The Secret World Remains A Secret

The Secret World Remains A Secret

With it being announced on Tuesday that Star Wars: The Old Republic will be going free to play in the autumn (yes, we’re still getting over the shock of that one), an email arrived in my inbox today inviting me to try  out that other big and even newer MMOG, The Secret World, for free this weekend “to celebrate that the game is one month old.”

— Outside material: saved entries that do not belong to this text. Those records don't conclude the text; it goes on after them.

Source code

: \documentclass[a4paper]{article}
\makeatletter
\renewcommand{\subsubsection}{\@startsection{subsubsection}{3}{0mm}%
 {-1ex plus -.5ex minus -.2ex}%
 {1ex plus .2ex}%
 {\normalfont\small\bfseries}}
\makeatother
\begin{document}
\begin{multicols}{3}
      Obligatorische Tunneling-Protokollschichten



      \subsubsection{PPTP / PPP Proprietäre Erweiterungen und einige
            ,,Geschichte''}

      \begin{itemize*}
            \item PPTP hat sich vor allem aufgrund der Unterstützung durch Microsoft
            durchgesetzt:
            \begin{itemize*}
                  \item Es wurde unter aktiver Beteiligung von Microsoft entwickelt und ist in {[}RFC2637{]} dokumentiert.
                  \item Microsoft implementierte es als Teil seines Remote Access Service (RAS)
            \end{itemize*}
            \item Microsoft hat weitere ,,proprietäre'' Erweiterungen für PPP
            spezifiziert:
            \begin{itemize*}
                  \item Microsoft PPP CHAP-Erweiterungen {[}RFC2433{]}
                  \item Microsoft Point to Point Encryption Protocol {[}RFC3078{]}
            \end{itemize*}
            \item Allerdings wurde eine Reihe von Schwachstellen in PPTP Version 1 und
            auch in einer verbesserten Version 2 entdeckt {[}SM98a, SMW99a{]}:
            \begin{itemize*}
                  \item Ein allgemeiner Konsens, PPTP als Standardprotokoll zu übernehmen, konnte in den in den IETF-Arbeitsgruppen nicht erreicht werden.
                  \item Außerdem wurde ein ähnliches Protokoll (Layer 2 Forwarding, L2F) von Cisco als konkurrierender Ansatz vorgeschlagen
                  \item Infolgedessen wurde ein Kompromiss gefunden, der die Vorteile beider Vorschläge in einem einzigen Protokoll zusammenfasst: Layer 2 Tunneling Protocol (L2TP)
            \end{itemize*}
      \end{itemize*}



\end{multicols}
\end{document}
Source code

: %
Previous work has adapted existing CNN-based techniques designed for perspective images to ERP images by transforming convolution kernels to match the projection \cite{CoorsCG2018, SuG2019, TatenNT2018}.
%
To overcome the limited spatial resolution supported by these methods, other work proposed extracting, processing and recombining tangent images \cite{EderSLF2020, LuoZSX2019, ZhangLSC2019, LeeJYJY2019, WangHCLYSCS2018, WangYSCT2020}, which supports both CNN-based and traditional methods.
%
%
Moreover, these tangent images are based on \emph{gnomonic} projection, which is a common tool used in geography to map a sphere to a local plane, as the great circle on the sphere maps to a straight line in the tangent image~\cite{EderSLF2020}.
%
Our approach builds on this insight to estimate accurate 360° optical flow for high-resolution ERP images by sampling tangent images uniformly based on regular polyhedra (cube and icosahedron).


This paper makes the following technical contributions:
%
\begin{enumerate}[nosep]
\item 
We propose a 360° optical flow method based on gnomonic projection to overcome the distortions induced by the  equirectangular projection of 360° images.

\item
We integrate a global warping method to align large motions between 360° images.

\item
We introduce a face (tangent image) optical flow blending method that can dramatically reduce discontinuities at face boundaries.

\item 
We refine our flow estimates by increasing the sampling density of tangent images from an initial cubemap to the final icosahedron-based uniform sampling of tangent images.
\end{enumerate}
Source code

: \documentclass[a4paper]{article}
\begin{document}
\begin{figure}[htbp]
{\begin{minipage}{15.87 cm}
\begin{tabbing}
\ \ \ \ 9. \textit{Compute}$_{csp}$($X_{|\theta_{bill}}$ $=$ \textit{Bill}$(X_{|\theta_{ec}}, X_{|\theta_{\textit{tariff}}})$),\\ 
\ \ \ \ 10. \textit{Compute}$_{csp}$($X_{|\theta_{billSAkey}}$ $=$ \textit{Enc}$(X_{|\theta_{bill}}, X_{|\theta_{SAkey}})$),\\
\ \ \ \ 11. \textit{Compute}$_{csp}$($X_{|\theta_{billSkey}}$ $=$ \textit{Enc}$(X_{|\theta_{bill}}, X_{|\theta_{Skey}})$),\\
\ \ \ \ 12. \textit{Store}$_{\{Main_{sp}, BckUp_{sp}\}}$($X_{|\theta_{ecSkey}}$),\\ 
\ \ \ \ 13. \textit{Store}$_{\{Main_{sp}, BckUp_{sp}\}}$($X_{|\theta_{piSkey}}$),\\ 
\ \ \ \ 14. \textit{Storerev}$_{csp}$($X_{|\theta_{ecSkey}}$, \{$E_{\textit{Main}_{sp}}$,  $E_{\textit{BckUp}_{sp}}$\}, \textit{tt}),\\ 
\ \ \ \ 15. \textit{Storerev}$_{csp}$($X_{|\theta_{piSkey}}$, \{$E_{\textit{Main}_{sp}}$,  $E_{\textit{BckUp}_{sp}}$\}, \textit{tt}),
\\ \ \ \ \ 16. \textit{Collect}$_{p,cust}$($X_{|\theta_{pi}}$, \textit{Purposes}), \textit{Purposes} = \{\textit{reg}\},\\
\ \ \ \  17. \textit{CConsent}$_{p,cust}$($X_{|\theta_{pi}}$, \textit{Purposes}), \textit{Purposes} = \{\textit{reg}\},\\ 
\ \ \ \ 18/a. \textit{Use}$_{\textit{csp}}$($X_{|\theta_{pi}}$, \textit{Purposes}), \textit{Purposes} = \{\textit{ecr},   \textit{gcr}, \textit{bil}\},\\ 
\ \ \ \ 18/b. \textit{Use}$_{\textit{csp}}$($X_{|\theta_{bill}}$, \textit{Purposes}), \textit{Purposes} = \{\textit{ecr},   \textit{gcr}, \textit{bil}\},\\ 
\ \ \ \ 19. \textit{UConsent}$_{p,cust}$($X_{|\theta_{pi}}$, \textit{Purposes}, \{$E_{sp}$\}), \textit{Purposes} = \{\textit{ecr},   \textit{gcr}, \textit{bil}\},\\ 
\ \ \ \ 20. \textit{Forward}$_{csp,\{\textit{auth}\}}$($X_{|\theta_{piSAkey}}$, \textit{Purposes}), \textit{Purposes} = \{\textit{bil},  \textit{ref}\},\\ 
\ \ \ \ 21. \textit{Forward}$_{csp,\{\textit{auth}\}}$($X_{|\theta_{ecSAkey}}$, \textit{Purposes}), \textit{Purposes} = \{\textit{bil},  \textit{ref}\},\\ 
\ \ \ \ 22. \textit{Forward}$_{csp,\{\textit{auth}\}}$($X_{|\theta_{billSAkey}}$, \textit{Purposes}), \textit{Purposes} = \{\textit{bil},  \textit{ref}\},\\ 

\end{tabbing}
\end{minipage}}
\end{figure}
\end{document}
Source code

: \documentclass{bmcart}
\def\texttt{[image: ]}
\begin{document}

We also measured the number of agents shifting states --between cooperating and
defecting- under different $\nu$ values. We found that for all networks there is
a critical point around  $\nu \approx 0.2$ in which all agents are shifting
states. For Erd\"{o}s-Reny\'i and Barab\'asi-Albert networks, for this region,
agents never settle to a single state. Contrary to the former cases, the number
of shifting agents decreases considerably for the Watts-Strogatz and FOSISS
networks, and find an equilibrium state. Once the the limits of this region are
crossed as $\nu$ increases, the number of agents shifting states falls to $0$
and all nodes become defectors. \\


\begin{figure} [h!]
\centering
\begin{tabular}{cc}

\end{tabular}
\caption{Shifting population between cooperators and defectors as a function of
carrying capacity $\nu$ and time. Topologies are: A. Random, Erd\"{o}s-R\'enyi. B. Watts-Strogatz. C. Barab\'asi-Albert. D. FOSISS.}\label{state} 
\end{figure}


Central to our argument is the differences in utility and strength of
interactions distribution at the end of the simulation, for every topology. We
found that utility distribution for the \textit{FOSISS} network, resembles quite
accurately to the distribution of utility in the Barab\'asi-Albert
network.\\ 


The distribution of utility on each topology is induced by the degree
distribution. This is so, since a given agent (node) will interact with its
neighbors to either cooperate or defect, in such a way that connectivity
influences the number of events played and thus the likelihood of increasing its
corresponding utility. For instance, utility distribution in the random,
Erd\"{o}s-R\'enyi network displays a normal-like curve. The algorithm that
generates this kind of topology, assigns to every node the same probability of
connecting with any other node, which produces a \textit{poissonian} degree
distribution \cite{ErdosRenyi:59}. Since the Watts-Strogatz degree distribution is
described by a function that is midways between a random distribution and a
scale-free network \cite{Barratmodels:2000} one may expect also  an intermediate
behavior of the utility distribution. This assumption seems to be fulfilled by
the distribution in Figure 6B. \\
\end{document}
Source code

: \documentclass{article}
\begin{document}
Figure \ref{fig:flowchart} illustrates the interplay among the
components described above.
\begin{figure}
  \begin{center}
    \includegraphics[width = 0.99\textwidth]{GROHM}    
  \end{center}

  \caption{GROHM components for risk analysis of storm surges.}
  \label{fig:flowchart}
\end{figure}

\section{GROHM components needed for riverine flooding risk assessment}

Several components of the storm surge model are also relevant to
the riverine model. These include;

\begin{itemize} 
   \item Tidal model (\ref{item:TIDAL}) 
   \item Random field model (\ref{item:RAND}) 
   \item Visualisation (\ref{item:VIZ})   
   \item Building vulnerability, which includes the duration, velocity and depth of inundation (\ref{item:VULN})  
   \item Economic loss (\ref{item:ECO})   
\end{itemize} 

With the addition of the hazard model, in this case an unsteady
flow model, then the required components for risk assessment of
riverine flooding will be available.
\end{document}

Yes, that’s one month old.

Now I’ve not played The Secret World beyond clicking through a couple hours during the beta, so I’m in no position to judge the quality of the game at any level (which I understand is quite high and the game distinct from virtually every other MMOG out there – which is a very good thing), but the fact that the marketeers of the game deem a month of existence worth celebrating could be construed as either very worrying or a little bit desperate. It’s a strategy that suggests to me that The Secret World is not nearly doing as well as was hoped. SWTOR at least managed three months before EA instigated a series of free weekends to help tempt people to try the game, which has led to EA’s game going free to play within a year of its release. I’m of course being a little facetious, but at SWTOR’s rate of conversion The Secret World will be free to play before the summer’s out.

Maybe I’m reading more into this than there is. Maybe free weekend trial offers are more prevalent among the dwindling number of subscription games than I’d noticed, although as someone who plays Eve and keeps an eye on Perpetuum, neither game seems to resort to free access very often, if ever.

Then again, when it comes to the increasingly inevitable switch from pure subscription to a freeplay model, Funcom have never shied away from doing whatever was necessary. Anarchy Online, after near-disastrous beginnings, was something of a trailblazing game in that regard and is still pootling along after 11 years. That being the case, there’s an argument to suggest that The Secret World is in good hands.